▶ WHAT IS NEEDED: Everything from the line containing "Агрегирану сложену линију" through the line containing "на сцени, али" should be repeated exactly, and nothing else from the data.

--------------------------------------------------

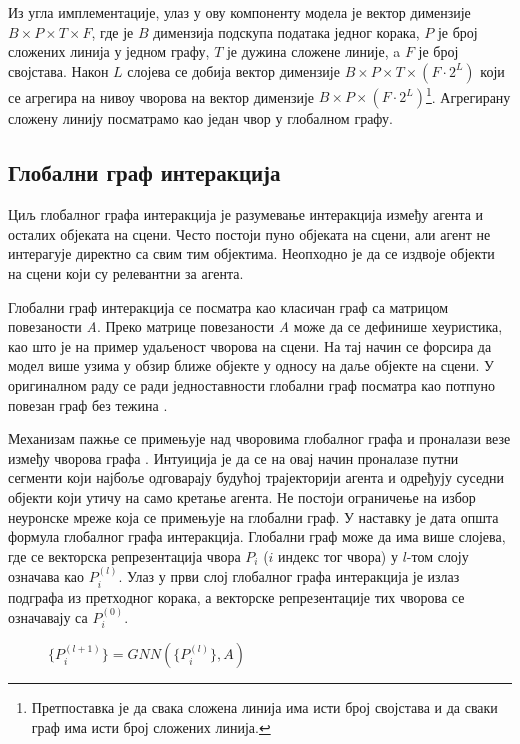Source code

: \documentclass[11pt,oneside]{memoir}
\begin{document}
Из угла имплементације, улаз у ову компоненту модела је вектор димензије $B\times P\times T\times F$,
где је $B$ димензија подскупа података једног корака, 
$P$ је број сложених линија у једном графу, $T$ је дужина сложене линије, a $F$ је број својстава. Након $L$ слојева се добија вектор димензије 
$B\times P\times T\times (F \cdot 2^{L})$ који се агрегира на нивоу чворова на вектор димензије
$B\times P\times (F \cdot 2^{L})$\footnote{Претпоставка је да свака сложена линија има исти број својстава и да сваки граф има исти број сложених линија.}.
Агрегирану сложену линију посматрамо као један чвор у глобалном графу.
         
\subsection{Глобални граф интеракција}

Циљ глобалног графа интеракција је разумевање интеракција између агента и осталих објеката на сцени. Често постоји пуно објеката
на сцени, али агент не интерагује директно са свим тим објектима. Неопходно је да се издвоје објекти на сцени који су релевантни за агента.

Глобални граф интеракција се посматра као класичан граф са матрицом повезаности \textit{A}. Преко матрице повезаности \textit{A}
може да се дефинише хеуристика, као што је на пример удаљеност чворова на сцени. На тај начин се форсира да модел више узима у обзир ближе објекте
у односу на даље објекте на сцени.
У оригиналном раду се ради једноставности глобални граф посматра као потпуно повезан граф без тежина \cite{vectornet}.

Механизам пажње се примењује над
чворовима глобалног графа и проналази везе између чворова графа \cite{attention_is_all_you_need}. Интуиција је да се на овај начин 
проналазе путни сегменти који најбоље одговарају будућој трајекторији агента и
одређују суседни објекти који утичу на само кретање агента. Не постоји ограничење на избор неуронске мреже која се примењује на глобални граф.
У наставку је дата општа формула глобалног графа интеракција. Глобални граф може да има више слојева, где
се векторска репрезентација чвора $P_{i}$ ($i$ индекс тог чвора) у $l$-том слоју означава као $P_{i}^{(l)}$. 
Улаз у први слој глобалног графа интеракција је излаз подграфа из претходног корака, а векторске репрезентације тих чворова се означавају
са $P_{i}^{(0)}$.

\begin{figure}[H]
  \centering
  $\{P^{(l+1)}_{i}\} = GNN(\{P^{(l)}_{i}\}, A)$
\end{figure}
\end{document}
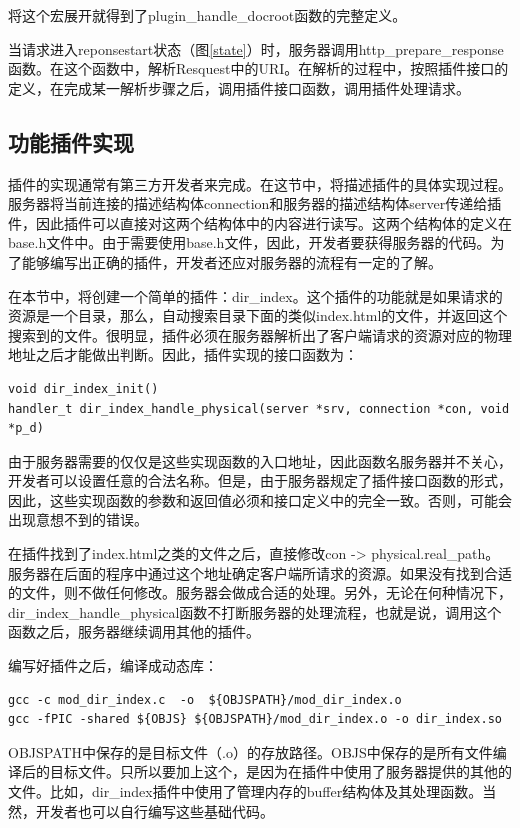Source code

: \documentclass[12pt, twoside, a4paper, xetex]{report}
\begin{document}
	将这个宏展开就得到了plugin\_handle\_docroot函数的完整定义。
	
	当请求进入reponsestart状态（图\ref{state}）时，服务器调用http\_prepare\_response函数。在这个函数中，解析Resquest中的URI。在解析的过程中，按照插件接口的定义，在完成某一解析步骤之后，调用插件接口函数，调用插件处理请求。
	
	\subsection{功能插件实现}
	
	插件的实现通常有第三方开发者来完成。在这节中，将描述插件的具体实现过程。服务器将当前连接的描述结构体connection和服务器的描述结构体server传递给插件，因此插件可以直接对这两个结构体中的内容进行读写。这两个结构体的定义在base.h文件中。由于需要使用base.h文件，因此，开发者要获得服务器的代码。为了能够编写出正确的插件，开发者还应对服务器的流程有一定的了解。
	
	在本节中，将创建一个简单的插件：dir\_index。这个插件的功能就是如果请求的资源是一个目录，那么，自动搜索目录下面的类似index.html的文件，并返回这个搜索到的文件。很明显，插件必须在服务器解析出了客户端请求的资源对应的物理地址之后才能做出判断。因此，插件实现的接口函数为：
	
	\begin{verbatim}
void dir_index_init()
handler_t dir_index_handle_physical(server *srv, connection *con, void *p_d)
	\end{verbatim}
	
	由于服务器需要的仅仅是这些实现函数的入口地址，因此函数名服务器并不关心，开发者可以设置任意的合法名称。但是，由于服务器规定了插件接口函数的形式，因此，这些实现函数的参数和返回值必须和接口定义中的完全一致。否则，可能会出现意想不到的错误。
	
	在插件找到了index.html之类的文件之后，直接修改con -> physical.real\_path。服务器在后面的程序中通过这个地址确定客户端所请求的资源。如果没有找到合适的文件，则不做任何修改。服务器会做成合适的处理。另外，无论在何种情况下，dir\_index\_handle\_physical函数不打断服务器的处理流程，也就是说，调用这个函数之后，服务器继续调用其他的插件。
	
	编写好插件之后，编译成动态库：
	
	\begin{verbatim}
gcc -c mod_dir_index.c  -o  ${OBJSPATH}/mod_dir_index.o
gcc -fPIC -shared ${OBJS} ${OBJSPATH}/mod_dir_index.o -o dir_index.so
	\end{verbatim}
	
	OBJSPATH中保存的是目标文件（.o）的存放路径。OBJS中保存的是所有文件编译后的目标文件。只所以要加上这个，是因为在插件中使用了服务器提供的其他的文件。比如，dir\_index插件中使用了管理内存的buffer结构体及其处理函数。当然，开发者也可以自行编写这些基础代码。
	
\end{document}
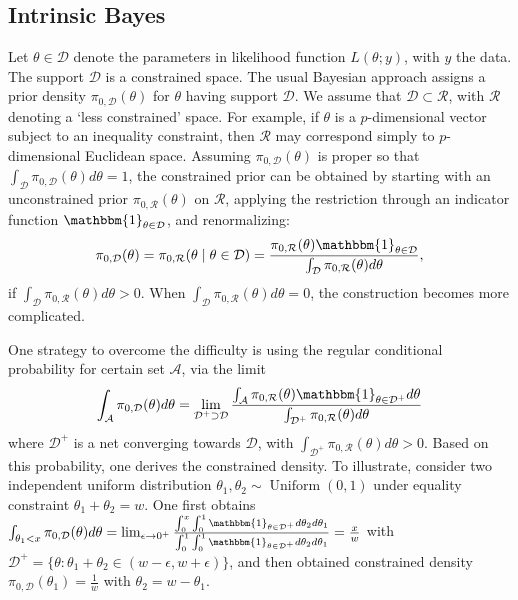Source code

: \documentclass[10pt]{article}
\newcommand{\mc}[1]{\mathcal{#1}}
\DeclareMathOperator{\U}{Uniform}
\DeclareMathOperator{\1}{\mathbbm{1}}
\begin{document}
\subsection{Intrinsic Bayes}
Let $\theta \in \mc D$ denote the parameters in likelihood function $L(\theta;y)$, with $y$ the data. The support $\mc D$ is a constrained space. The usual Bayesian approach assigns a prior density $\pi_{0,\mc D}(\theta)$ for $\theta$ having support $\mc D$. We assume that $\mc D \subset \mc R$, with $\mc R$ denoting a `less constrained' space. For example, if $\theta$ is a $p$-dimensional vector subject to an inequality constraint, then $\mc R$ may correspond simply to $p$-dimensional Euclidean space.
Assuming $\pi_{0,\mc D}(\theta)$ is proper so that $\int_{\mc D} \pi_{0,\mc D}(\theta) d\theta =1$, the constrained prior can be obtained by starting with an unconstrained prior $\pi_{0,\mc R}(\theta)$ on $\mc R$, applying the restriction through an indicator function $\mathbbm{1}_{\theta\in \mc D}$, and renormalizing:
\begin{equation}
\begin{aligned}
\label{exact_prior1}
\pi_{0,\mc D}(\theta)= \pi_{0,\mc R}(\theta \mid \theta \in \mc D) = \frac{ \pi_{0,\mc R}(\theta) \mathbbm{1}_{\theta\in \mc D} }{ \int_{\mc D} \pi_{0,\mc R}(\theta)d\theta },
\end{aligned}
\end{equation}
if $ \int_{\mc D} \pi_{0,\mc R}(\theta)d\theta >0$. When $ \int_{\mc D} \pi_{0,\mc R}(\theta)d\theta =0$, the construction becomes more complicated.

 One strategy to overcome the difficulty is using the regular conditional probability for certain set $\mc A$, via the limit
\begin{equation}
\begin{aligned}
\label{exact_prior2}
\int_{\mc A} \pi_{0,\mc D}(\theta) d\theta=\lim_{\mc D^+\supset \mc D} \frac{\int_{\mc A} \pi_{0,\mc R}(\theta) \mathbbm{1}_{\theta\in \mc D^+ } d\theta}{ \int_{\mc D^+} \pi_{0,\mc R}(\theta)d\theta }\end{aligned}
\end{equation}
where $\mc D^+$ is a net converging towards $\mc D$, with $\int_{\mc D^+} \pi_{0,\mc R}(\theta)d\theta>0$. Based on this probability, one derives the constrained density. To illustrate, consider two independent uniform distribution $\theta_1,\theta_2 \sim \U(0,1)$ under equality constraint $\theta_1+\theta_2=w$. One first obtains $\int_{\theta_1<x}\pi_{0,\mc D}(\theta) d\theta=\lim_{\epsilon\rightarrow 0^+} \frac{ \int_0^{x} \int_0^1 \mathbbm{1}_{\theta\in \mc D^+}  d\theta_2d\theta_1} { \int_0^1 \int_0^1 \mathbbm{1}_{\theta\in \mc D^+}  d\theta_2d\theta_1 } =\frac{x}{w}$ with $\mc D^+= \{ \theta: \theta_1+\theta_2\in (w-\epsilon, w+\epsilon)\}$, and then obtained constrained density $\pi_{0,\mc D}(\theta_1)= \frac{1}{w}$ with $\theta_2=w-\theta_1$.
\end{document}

--------------------------------------------------

▶ ANSWER:
Агрегирану сложену линију посматрамо као један чвор у глобалном графу.
         
\subsection{Глобални граф интеракција}

Циљ глобалног графа интеракција је разумевање интеракција између агента и осталих објеката на сцени. Често постоји пуно објеката
на сцени, али агент не интерагује директно са свим тим објектима. Неопходно је да се издвоје објекти на сцени који су релевантни за агента.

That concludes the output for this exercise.